You setup will work and it may be the best option with the kit but i would still be concerned the complete lack of redundancy.

Jon

colmgrier · ‎10-29-2008

Hi Jon,

Basically HSRP is running between the two Core 6509 switches for VLAN 1,10,110. This is the Default Gateways for the Voice and Data VLANS.

The 4500 switch has a link to both Core 6509 switches.

All links are L2 dot1q trunks.

Diagram uploaded

Jon Marshall · ‎10-29-2008

Okay, so what you are trying to do in effect is trying to limit the extent of the L2 broadcast domains by terminating the vlans on each core switch respective to their buildings ?

The only problem is you are still running a L2 trunk between the buildings - what are these for ? if you are containing the vlans within each building why can you not use L3 routed links between the 4500 and the 6500 switches ? I know you talk about legacy L2 - could you expand on that a bit.

Do you have spare fibres between all the buildings ?

Jon

colmgrier · ‎10-29-2008

There is one spare fibre between all buildings.

The LAN is based in a hospital environment and legacy medicial equipement will only communicate over L2 links. This has been tested over layer3 links and will not work.

Is it still a good idea to use Eigrp routing over L2 trunk for the core switches?

Thanks again,

Colm

Jon Marshall · ‎10-30-2008

Colm

Apologies for not getting back sooner.

So can i assume that this L2 legacy equipment runs across all 3 buildings and that means you must have L2 adjacency between all buildings ?

If so how does this equipment work. Is it a server based application ?. Where i am a little confused is that you have dedicated vlans/subnets in each building for clients so they would not be L2 adjacent for the servers anyway.

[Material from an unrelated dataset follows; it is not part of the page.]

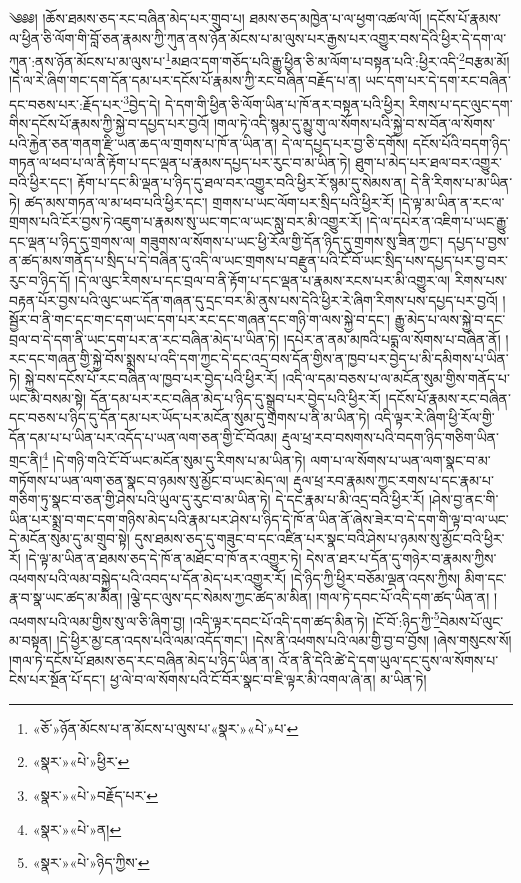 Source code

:  ༄༅༅། །ཆོས་ཐམས་ཅད་རང་བཞིན་མེད་པར་གྲུབ་པ། ཐམས་ཅད་མཁྱེན་པ་ལ་ཕྱག་འཚལ་ལོ། །དངོས་པོ་རྣམས་ལ་ཕྱིན་ཅི་ལོག་གི་བློ་ཅན་རྣམས་ཀྱི་ཀུན་ནས་ཉོན་མོངས་པ་མ་ལུས་པར་རྒྱས་པར་འགྱུར་བས་དེའི་ཕྱིར་དེ་དག་ལ་ཀུན་:ནས་ཉོན་མོངས་པ་མ་ལུས་པ་\footnote{«ཅོ་»ཉོན་མོངས་པ་ན་མོངས་པ་ལུས་པ་«སྣར་»«པེ་»པ་}མཐའ་དག་གཅོད་པའི་རྒྱུ་ཕྱིན་ཅི་མ་ལོག་པ་བསྟན་པའི་:ཕྱིར་འདི་\footnote{«སྣར་»«པེ་»ཕྱིར་}བརྩམ་མོ། །དེ་ལ་རེ་ཞིག་གང་དག་དོན་དམ་པར་དངོས་པོ་རྣམས་ཀྱི་རང་བཞིན་བརྗོད་པ་ན། ཡང་དག་པར་དེ་དག་རང་བཞིན་དང་བཅས་པར་:རྗོད་པར་\footnote{«སྣར་»«པེ་»བརྗོད་པར་}བྱེད་དེ། དེ་དག་གི་ཕྱིན་ཅི་ལོག་ཡིན་པ་ཁོ་ནར་བསྟན་པའི་ཕྱིར། རིགས་པ་དང་ལུང་དག་གིས་དངོས་པོ་རྣམས་ཀྱི་སྐྱེ་བ་དཔྱད་པར་བྱའོ། །གལ་ཏེ་འདི་སྙམ་དུ་མྱུ་གུ་ལ་སོགས་པའི་སྐྱེ་བ་ས་བོན་ལ་སོགས་པའི་རྐྱེན་ཅན་གནག་རྫི་ཡན་ཆད་ལ་གྲགས་པ་ཁོ་ན་ཡིན་ན། དེ་ལ་དཔྱད་པར་བྱ་ཅི་དགོས། དངོས་པོའི་བདག་ཉིད་གཏན་ལ་ཕབ་པ་ལ་ནི་རྟོག་པ་དང་ལྡན་པ་རྣམས་དཔྱད་པར་རུང་བ་མ་ཡིན་ཏེ། ཐུག་པ་མེད་པར་ཐལ་བར་འགྱུར་བའི་ཕྱིར་དང་། རྟོག་པ་དང་མི་ལྡན་པ་ཉིད་དུ་ཐལ་བར་འགྱུར་བའི་ཕྱིར་རོ་སྙམ་དུ་སེམས་ན། དེ་ནི་རིགས་པ་མ་ཡིན་ཏེ། ཚད་མས་གཏན་ལ་མ་ཕབ་པའི་ཕྱིར་དང་། གྲགས་པ་ཡང་ལོག་པར་སྲིད་པའི་ཕྱིར་རོ། །དེ་ལྟ་མ་ཡིན་ན་རང་ལ་གྲགས་པའི་ངོར་བྱས་ཏེ་འཇུག་པ་རྣམས་སུ་ཡང་གང་ལ་ཡང་སླུ་བར་མི་འགྱུར་རོ། །དེ་ལ་དཔེར་ན་འཇིག་པ་ཡང་རྒྱུ་དང་ལྡན་པ་ཉིད་དུ་གྲགས་ལ། གཟུགས་ལ་སོགས་པ་ཡང་ཕྱི་རོལ་གྱི་དོན་ཉིད་དུ་གྲགས་སུ་ཟིན་ཀྱང་། དཔྱད་པ་བྱས་ན་ཚད་མས་གནོད་པ་སྲིད་པ་དེ་བཞིན་དུ་འདི་ལ་ཡང་གྲགས་པ་བརྫུན་པའི་ངོ་བོ་ཡང་སྲིད་པས་དཔྱད་པར་བྱ་བར་རུང་བ་ཉིད་དོ། །དེ་ལ་ལུང་རིགས་པ་དང་བྲལ་བ་ནི་རྟོག་པ་དང་ལྡན་པ་རྣམས་རངས་པར་མི་འགྱུར་ལ། རིགས་པས་བརྟན་པོར་བྱས་པའི་ལུང་ཡང་དོན་གཞན་དུ་དྲང་བར་མི་ནུས་པས་དེའི་ཕྱིར་རེ་ཞིག་རིགས་པས་དཔྱད་པར་བྱའོ། །སྦྱོར་བ་ནི་གང་དང་གང་དག་ཡང་དག་པར་རང་དང་གཞན་དང་གཉི་ག་ལས་སྐྱེ་བ་དང་། རྒྱུ་མེད་པ་ལས་སྐྱེ་བ་དང་བྲལ་བ་དེ་དག་ནི་ཡང་དག་པར་ན་རང་བཞིན་མེད་པ་ཡིན་ཏེ། །དཔེར་ན་ནམ་མཁའི་པདྨ་ལ་སོགས་པ་བཞིན་ནོ། །རང་དང་གཞན་གྱི་སྐྱེ་བོས་སྨྲས་པ་འདི་དག་ཀྱང་དེ་དང་འདྲ་བས་དོན་གྱིས་ན་ཁྱབ་པར་བྱེད་པ་མི་དམིགས་པ་ཡིན་ཏེ། སྐྱེ་བས་དངོས་པོ་རང་བཞིན་ལ་ཁྱབ་པར་བྱེད་པའི་ཕྱིར་རོ། །འདི་ལ་དམ་བཅས་པ་ལ་མངོན་སུམ་གྱིས་གནོད་པ་ཡང་མི་བསམ་སྟེ། དོན་དམ་པར་རང་བཞིན་མེད་པ་ཉིད་དུ་སྒྲུབ་པར་བྱེད་པའི་ཕྱིར་རོ། །དངོས་པོ་རྣམས་རང་བཞིན་དང་བཅས་པ་ཉིད་དུ་དོན་དམ་པར་ཡོད་པར་མངོན་སུམ་དུ་གྲགས་པ་ནི་མ་ཡིན་ཏེ། འདི་ལྟར་རེ་ཞིག་ཕྱི་རོལ་གྱི་དོན་དམ་པ་པ་ཡིན་པར་འདོད་པ་ཡན་ལག་ཅན་གྱི་ངོ་བོའམ། རྡུལ་ཕྲ་རབ་བསགས་པའི་བདག་ཉིད་གཅིག་ཡིན་གྲང་ནི།\footnote{«སྣར་»«པེ་»ན།} །དེ་གཉི་གའི་ངོ་བོ་ཡང་མངོན་སུམ་དུ་རིགས་པ་མ་ཡིན་ཏེ། ལག་པ་ལ་སོགས་པ་ཡན་ལག་སྣང་བ་མ་གཏོགས་པ་ཡན་ལག་ཅན་སྣང་བ་ཉམས་སུ་མྱོང་བ་ཡང་མེད་ལ། རྡུལ་ཕྲ་རབ་རྣམས་ཀྱང་རགས་པ་དང་རྣམ་པ་གཅིག་ཏུ་སྣང་བ་ཅན་གྱི་ཤེས་པའི་ཡུལ་དུ་རུང་བ་མ་ཡིན་ཏེ། དེ་དང་རྣམ་པ་མི་འདྲ་བའི་ཕྱིར་རོ། །ཤེས་བྱ་ནང་གི་ཡིན་པར་སྨྲ་བ་གང་དག་གཉིས་མེད་པའི་རྣམ་པར་ཤེས་པ་ཉིད་དེ་ཁོ་ན་ཡིན་ནོ་ཞེས་ཟེར་བ་དེ་དག་གི་ལྟ་བ་ལ་ཡང་དེ་མངོན་སུམ་དུ་མ་གྲུབ་སྟེ། དུས་ཐམས་ཅད་དུ་གཟུང་བ་དང་འཛིན་པར་སྣང་བའི་ཤེས་པ་ཉམས་སུ་མྱོང་བའི་ཕྱིར་རོ། །དེ་ལྟ་མ་ཡིན་ན་ཐམས་ཅད་དེ་ཁོ་ན་མཐོང་བ་ཁོ་ནར་འགྱུར་ཏེ། དེས་ན་ཐར་པ་དོན་དུ་གཉེར་བ་རྣམས་ཀྱིས་འཕགས་པའི་ལམ་བསྐྱེད་པའི་འབད་པ་དོན་མེད་པར་འགྱུར་རོ། །དེ་ཉིད་ཀྱི་ཕྱིར་བཅོམ་ལྡན་འདས་ཀྱིས། མིག་དང་རྣ་བ་སྣ་ཡང་ཚད་མ་མིན། །ལྕེ་དང་ལུས་དང་སེམས་ཀྱང་ཚད་མ་མིན། །གལ་ཏེ་དབང་པོ་འདི་དག་ཚད་ཡིན་ན། །འཕགས་པའི་ལམ་གྱིས་སུ་ལ་ཅི་ཞིག་བྱ། །འདི་ལྟར་དབང་པོ་འདི་དག་ཚད་མིན་ཏེ། །ངོ་བོ་:ཉིད་ཀྱི་\footnote{«སྣར་»«པེ་»ཉིད་ཀྱིས་}བེམས་པོ་ལུང་མ་བསྟན། །དེ་ཕྱིར་མྱ་ངན་འདས་པའི་ལམ་འདོད་གང་། །དེས་ནི་འཕགས་པའི་ལམ་གྱི་བྱ་བ་བྱོས། །ཞེས་གསུངས་སོ། །གལ་ཏེ་དངོས་པོ་ཐམས་ཅད་རང་བཞིན་མེད་པ་ཉིད་ཡིན་ན། འོ་ན་ནི་དེའི་ཚེ་དེ་དག་ཡུལ་དང་དུས་ལ་སོགས་པ་ངེས་པར་སྔོན་པོ་དང་། ཕྱ་ལེ་བ་ལ་སོགས་པའི་ངོ་བོར་སྣང་བ་ཇི་ལྟར་མི་འགལ་ཞེ་ན། མ་ཡིན་ཏེ།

One possible use of the extra fibre would be to have both L3 and L2 links between buildings with most of the traffic going via L3 links which would protect you somewhat from STP loops and if the legacy equipment is finally replaced you have a L3 routed design to go forward with.

But without understanding the legacy application and how it works between buildings it's difficult to say.

Jon

pkaretnikov · ‎10-30-2008

I had a very similar hospital setup with a very similar setup and everything ran just fine but there are a few things I think you should look at.

1. The point of HSRP is to provide multiple layer 3 gateways in case of failure. If the equipment(core) fails, the line will be dead and no one will get out regardless, so you might as well scrap it.

2. Trunks between buildings is a good thing. You may want to consider running what I'll call 'local VLANs'. Use the same VLAN in each building for the users, let's say VLAN 100, but don't allow it over the core to core links(e.g. switchport trunk vlan allowed 1-99,101-2000). Limit some of the heavier traffic from spilling over your links. Each site will have it's own subnet, which will also make locating problems slightly easier.

3. If you want to run more bandwidth between buildings or you can convince them to have dual/redundant cores in each building, I would suggest you take a look at CWDM

http://www.cisco.com/en/US/prod/collateral/modules/ps5455/ps6575/product_data_sheet09186a00801a557c_ps4999_Products_Data_Sheet.html

multiple links over a single fiber. If you did have multiple cores, then you would want to run HSRP or GLBP between them.

4. EIGRP is Cisco only. As much as I like Cisco products I never want to be 100% bound to anything too proprietary. OSPF is almost as fast and is an industry standard. If you ever have to implement any non-Cisco equipment in the future it'll make your life a lot easier.